The small bundle of four wires is easy to spot, and they have molded-on protective ends. It's important to know that the red power supply wire is an always-on power feed.

2015 Chevrolet Colorado

We need to disconnect the battery at this point because we're going to be grafting onto these wires.

2015 Chevrolet Colorado

These connections will live in a dry, low-vibration indoor environment that's behind a protective kick panel, so I was comfortable with crimp-on connectors. Note that the red (power in) and blue (electric brake power out) wires are made of heavier-gauge wire than the black ground wire and white brake light signal wire.

2015 Chevrolet Colorado

Josh came over with some wire and shrink tubing, and together we built up a small sub-harness of our own. We added connectors and decided on a Velcro mount so we could remove the trailer brake controller when not in use.

2015 Chevrolet Colorado

The trailer brake controller manufacturer may use different color codes than Chevrolet, so it's important to read the wiring diagram and carefully match them up by function.

Tekonsha made the Voyager controller we used, and it defines input power as black, trailer brake output power as blue, ground as white and brake light signal trigger as red. Josh and I decided to hide the mismatch here at the permanent connection so users could color-match the connectors we added to make the controller easily removable.

2015 Chevrolet Colorado

You must remember to slide any shrink tubing pieces you plan to use over the wires before you make the final crimps, of course. There's no adding them later.

2015 Chevrolet Colorado

There's plenty of room to tie-wrap the new wire bundle in place before you replace the kick panel.

2015 Chevrolet Colorado

Our color-matched connectors will make it easy to remove the controller and tuck the wires under the dash when not in use, but the always-hot black one and sometimes-hot red one (remembering the Tekonsha convention) will need to be covered.

2015 Chevrolet Colorado

A little spiral-wind plastic makes the final result look tidy.

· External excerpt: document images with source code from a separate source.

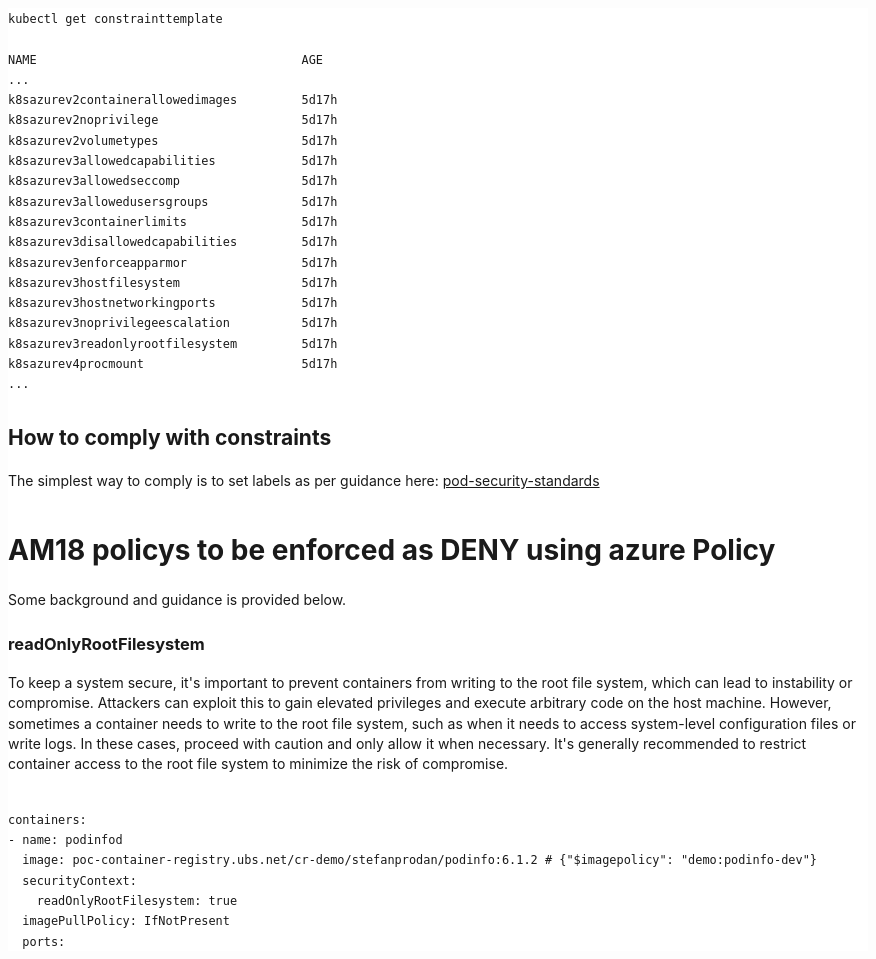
 ```
kubectl get constrainttemplate

NAME                                     AGE
...
k8sazurev2containerallowedimages         5d17h
k8sazurev2noprivilege                    5d17h
k8sazurev2volumetypes                    5d17h
k8sazurev3allowedcapabilities            5d17h
k8sazurev3allowedseccomp                 5d17h
k8sazurev3allowedusersgroups             5d17h
k8sazurev3containerlimits                5d17h
k8sazurev3disallowedcapabilities         5d17h
k8sazurev3enforceapparmor                5d17h
k8sazurev3hostfilesystem                 5d17h
k8sazurev3hostnetworkingports            5d17h
k8sazurev3noprivilegeescalation          5d17h
k8sazurev3readonlyrootfilesystem         5d17h
k8sazurev4procmount                      5d17h
...

```

## How to comply with constraints

The simplest way to comply is to set labels as per guidance here: [pod-security-standards](notion://www.notion.so/podsecuritystandards.html)

# AM18 policys to be enforced as DENY using azure Policy

Some background and guidance is provided below.

### readOnlyRootFilesystem

To keep a system secure, it's important to prevent containers from writing to the root file system, which can lead to instability or compromise. Attackers can exploit this to gain elevated privileges and execute arbitrary code on the host machine. However, sometimes a container needs to write to the root file system, such as when it needs to access system-level configuration files or write logs. In these cases, proceed with caution and only allow it when necessary. It's generally recommended to restrict container access to the root file system to minimize the risk of compromise.

```

containers:
- name: podinfod
  image: poc-container-registry.ubs.net/cr-demo/stefanprodan/podinfo:6.1.2 # {"$imagepolicy": "demo:podinfo-dev"}
  securityContext:
    readOnlyRootFilesystem: true
  imagePullPolicy: IfNotPresent
  ports:

```

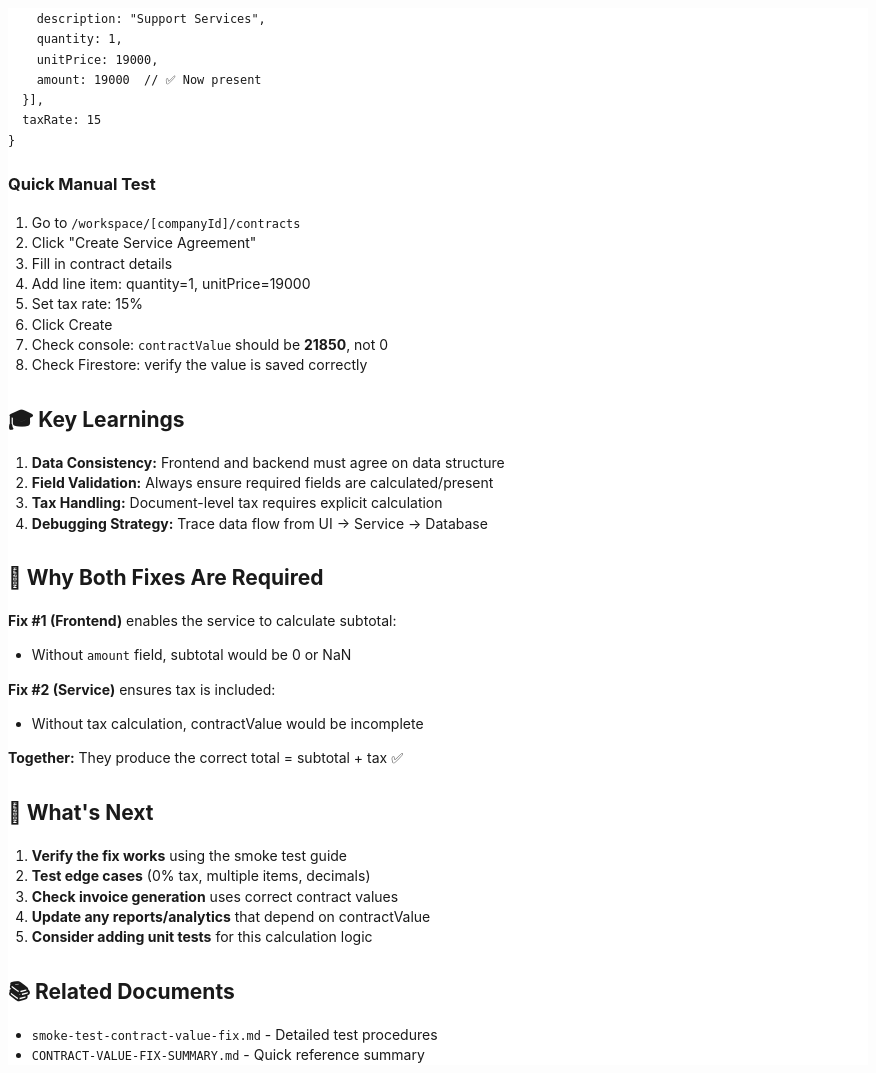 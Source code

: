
 ```
    description: "Support Services",
    quantity: 1,
    unitPrice: 19000,
    amount: 19000  // ✅ Now present
  }],
  taxRate: 15
}
```

### Quick Manual Test
1. Go to `/workspace/[companyId]/contracts`
2. Click "Create Service Agreement"
3. Fill in contract details
4. Add line item: quantity=1, unitPrice=19000
5. Set tax rate: 15%
6. Click Create
7. Check console: `contractValue` should be **21850**, not 0
8. Check Firestore: verify the value is saved correctly

## 🎓 Key Learnings

1. **Data Consistency:** Frontend and backend must agree on data structure
2. **Field Validation:** Always ensure required fields are calculated/present
3. **Tax Handling:** Document-level tax requires explicit calculation
4. **Debugging Strategy:** Trace data flow from UI → Service → Database

## 📝 Why Both Fixes Are Required

**Fix #1 (Frontend)** enables the service to calculate subtotal:
- Without `amount` field, subtotal would be 0 or NaN

**Fix #2 (Service)** ensures tax is included:
- Without tax calculation, contractValue would be incomplete

**Together:** They produce the correct total = subtotal + tax ✅

## 🚀 What's Next

1. **Verify the fix works** using the smoke test guide
2. **Test edge cases** (0% tax, multiple items, decimals)
3. **Check invoice generation** uses correct contract values
4. **Update any reports/analytics** that depend on contractValue
5. **Consider adding unit tests** for this calculation logic

## 📚 Related Documents
- `smoke-test-contract-value-fix.md` - Detailed test procedures
- `CONTRACT-VALUE-FIX-SUMMARY.md` - Quick reference summary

Josh and I needed to get this controller up and running on short notice because of the Ram's unexpected dealer visit. We may upgrade our improvised under-dash connector to a single plug if we can find a suitable one that doesn't require pro tools to install. And while I've had success with Velcro before, the surface is slightly curved here. We may need to use Tekonsha's supplied bracket and drill some holes.